In my model I have the following:

O = [0] # depot
N = [1,2,3,4,5,6,7] # deliveries
V = [0,1,2,3,4,5,6,7] # all nodes which must be visited
F = [8,9] # charging stations.
G = [0,1,2,3,4,5,6,7,8,9] # all the nodes

In addition I have a distance matrix with distances between all nodes. I also have demand in weight at every delivery point.
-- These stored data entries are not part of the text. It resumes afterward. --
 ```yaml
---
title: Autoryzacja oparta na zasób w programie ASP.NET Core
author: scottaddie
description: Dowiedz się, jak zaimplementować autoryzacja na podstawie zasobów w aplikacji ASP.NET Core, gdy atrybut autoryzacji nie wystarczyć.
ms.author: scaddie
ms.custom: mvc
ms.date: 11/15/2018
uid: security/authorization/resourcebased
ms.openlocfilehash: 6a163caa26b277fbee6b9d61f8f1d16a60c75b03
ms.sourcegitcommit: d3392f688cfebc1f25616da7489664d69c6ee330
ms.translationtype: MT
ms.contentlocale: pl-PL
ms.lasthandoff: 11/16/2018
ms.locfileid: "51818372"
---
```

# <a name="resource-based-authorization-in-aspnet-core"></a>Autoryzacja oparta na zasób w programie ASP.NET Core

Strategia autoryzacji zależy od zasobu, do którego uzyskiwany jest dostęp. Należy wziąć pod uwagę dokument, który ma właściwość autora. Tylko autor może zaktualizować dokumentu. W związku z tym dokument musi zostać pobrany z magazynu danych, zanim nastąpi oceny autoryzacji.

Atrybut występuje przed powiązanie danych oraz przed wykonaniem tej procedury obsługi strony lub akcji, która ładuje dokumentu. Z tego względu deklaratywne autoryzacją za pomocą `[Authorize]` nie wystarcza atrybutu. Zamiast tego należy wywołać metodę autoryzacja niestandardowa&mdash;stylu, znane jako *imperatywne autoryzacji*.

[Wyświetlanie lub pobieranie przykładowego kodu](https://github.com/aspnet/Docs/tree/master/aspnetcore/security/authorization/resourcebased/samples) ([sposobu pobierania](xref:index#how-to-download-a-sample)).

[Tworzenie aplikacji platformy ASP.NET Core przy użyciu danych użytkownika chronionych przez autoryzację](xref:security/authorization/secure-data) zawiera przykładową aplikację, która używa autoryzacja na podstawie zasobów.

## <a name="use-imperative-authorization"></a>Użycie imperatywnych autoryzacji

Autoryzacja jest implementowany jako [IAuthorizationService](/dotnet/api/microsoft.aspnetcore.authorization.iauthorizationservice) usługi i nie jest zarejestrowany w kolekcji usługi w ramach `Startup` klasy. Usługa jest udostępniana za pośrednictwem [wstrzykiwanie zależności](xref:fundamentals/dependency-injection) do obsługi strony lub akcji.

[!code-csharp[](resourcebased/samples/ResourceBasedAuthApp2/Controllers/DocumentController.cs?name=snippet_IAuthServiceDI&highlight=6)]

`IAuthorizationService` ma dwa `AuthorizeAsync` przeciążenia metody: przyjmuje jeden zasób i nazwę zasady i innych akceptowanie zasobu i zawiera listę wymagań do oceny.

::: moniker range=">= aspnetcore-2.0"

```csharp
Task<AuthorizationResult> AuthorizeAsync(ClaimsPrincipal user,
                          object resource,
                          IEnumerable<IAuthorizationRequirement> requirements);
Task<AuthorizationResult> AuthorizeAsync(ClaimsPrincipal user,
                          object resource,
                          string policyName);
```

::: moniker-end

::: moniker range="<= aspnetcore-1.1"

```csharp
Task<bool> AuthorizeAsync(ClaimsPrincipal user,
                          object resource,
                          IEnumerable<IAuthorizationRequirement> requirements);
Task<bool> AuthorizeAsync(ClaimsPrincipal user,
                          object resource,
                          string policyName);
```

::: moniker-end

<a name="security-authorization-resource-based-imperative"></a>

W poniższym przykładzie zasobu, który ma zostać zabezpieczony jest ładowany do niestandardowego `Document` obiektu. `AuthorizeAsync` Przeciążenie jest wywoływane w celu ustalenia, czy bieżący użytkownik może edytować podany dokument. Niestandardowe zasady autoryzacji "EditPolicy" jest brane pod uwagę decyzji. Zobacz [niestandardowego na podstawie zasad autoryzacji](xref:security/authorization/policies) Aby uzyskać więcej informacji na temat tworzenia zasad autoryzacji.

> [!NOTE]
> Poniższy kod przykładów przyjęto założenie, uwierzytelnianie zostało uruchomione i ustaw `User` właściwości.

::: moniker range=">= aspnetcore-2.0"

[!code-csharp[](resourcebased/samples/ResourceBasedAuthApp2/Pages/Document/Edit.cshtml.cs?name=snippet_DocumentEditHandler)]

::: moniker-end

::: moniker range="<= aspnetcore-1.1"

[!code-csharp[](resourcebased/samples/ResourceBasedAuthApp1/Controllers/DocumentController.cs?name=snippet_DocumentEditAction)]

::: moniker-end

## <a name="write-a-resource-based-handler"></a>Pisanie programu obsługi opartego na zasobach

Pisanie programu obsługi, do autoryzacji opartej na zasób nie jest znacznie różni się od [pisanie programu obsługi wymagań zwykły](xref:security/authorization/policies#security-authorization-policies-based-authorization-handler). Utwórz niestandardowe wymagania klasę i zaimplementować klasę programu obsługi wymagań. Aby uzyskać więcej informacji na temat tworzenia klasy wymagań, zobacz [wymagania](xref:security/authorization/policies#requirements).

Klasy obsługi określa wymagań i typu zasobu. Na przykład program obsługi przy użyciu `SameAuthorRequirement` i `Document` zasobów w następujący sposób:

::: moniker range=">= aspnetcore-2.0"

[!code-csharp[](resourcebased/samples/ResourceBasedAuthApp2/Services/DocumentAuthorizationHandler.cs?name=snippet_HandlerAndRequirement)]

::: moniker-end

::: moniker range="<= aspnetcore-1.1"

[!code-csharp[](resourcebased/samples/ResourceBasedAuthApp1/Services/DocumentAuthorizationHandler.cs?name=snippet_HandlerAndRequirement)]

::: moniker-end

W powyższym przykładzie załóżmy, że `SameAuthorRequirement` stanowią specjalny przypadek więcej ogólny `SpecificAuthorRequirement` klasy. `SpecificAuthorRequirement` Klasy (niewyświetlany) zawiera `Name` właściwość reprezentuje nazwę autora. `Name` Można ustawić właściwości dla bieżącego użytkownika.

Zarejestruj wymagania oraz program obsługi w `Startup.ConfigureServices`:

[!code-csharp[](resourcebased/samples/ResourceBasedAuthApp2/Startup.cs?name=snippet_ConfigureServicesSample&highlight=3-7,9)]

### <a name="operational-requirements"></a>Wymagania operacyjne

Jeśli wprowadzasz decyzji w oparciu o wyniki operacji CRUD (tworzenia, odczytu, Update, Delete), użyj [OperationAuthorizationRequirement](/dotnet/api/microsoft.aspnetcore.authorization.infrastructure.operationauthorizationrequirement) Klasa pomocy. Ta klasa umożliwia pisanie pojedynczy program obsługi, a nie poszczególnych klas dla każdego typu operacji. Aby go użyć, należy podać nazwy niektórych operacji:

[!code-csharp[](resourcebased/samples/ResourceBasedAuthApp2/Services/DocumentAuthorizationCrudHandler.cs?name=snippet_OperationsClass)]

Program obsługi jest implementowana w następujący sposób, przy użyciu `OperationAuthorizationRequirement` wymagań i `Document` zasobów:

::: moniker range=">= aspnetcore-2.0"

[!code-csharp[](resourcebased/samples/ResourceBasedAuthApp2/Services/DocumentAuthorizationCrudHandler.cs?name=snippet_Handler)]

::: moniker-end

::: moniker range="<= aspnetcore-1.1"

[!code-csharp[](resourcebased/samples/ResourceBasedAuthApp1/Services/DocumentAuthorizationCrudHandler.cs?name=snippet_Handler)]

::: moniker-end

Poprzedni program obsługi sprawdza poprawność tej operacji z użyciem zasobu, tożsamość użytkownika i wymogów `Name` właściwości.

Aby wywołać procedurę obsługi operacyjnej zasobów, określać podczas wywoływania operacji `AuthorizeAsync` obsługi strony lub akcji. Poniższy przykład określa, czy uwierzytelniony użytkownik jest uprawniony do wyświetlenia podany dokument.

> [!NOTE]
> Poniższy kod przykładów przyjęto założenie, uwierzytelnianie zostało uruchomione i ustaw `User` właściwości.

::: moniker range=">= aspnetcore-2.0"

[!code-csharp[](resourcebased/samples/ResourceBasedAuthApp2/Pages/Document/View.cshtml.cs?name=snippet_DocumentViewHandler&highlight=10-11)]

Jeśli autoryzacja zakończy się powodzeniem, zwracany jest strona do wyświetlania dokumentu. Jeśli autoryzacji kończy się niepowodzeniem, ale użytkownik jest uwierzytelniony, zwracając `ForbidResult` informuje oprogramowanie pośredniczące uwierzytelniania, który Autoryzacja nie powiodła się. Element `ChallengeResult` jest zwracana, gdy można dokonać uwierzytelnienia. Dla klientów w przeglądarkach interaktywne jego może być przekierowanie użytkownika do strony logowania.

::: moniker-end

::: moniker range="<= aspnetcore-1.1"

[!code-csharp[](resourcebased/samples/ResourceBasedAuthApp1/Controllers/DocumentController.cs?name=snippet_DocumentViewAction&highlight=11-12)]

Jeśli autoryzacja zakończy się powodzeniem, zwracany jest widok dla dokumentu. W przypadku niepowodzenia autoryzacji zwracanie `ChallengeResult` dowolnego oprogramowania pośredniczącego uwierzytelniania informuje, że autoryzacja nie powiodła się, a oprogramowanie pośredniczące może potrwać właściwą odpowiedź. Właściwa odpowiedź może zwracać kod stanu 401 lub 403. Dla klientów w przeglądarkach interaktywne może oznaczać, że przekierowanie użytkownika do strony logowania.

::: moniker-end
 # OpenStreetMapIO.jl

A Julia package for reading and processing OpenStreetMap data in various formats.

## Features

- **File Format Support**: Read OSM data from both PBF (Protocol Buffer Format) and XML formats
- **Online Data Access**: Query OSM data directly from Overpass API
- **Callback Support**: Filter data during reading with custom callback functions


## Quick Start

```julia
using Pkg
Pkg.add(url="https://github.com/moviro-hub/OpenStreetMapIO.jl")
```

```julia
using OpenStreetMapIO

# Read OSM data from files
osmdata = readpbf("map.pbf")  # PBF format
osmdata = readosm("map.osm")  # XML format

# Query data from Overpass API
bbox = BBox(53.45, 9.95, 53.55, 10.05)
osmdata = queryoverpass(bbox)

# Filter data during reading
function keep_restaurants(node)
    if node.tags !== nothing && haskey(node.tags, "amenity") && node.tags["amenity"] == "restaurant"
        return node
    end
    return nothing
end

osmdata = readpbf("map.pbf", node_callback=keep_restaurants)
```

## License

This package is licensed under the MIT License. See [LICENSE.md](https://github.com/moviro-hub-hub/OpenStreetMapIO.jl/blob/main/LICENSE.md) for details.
My current model looks like this:

m = Model('E-VRP')
x = m.addVars(G, G, vtype=GRB.BINARY)
lw = m.addVars(G, vtype=GRB.CONTINUOUS) # for calculating load weight
d = m.addVars(G, vtype=GRB.CONTINUOUS) # for calculating distance driven

m.setObjective(quicksum(distance[i,j]*x[i,j] for i in G for j in G if i!=j), GRB.MINIMIZE)

# Restrictions

m.addConstrs(quicksum(x[i,j] for j in V if j!=i)== 1 for i in N)  #1
m.addConstrs(quicksum(x[i,j] for i in V if i!=j)== 1 for j in N)  #2

m.addConstrs ((x[i,j]==1) >> (lw[i] + Dw[i] == lw[j])  #3
              for i in G for j in G if i!=0 if j!=0)
m.addConstrs (lw[i] >= Dw[i] for i in G);  #4 (Dw being demand in weight at delivery)
m.addConstrs (lw[i] <= Qw for i in G);     #5 (Qw being weight capacity of vehicle)

m.addConstrs ((x[i,j]==1) >> (d[i] + distance[i,j] == d[j])
              for i in G for j in G if j>0);   #6
m.addConstrs (d[i] <= Qr for i in G);          #7 (Qr being range restriction of vehicle)

A combination of the first three restrictions make the model a working capacitated vehicle routing problem. It starts and ends at the depot (0), and if Qw is less than lw, the model will make multiple routes.

The problem comes when I impose range restrictions, where I have two problems:

First, the model will not make charging stations part of the route. I understand that restrictions #1 and #2 state that there must be a connection from list V to N, and vice versa, meaning that for node j, there must at be an i in list V (which does not include charging stations). However, whenever I try to "loose up" the two first restrictions, the model will suggest subtours that do not start nor end at the depot. Does anyone have any suggestions as to how I can solve this?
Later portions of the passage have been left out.